[Records from a collection]
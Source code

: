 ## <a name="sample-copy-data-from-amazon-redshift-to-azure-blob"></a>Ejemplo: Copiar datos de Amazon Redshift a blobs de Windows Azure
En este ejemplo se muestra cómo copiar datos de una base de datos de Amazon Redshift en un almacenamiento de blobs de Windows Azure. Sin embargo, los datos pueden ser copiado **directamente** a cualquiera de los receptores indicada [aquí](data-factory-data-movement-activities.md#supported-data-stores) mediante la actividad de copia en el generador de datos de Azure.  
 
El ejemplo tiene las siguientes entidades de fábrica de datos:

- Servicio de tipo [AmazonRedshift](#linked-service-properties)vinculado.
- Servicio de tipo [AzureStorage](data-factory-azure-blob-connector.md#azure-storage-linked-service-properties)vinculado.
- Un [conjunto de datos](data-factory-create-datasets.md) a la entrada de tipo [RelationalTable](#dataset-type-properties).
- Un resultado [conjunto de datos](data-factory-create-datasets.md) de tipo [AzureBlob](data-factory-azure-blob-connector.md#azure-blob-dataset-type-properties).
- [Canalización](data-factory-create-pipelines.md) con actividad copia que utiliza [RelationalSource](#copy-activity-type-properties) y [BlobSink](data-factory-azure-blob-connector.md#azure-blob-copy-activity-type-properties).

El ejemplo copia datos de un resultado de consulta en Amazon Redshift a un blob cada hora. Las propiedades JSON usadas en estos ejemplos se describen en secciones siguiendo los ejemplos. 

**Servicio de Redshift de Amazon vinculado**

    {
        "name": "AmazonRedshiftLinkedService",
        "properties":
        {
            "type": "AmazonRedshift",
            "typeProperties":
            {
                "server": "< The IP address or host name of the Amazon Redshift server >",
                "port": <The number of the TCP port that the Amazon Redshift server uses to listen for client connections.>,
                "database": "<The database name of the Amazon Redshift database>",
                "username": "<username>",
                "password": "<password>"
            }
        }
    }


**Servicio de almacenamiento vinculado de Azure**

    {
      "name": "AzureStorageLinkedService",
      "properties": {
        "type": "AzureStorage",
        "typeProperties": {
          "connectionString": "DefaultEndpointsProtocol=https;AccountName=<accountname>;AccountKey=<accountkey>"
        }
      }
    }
...
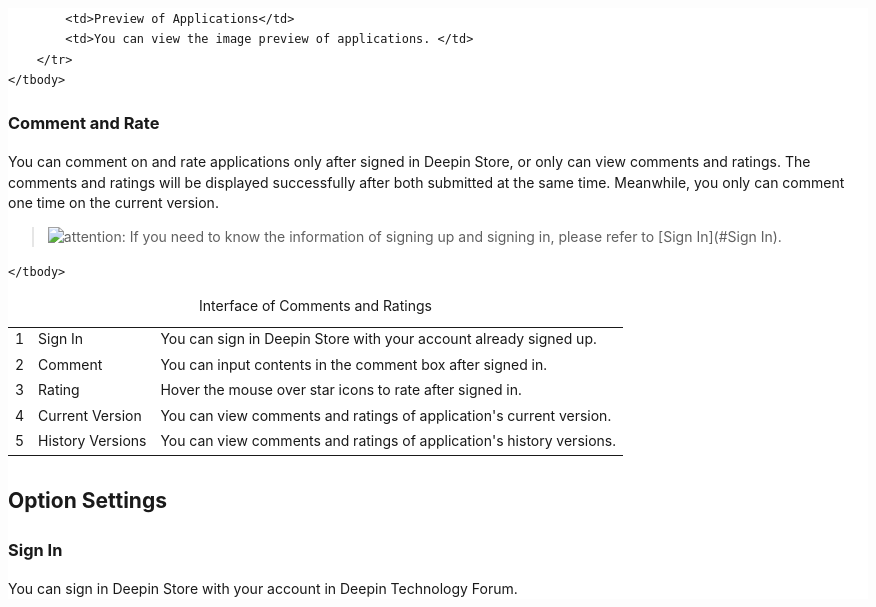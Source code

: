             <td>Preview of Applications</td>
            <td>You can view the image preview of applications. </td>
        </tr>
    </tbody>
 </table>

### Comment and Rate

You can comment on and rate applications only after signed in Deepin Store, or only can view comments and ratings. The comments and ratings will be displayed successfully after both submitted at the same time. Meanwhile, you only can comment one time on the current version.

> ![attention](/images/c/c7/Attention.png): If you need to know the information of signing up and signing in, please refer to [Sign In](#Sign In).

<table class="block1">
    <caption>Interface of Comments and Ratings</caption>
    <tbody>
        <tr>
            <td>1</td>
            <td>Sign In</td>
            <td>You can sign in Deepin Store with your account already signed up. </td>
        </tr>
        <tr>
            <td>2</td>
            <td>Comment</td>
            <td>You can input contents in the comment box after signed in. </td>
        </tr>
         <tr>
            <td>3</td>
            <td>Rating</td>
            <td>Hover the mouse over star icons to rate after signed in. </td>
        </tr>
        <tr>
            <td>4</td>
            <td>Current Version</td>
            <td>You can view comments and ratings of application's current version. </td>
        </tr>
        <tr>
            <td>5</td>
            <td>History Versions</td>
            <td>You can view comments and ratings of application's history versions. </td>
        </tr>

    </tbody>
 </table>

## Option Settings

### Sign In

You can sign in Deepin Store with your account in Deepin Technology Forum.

◆ What is expected
In the records above, find the line with "### Sign In"; write out exactly that line and each one after it, stopping after the line with "You can sign in Deepin Store with your account in".

◆ Written reply
### Sign In

You can sign in Deepin Store with your account in Deepin Technology Forum.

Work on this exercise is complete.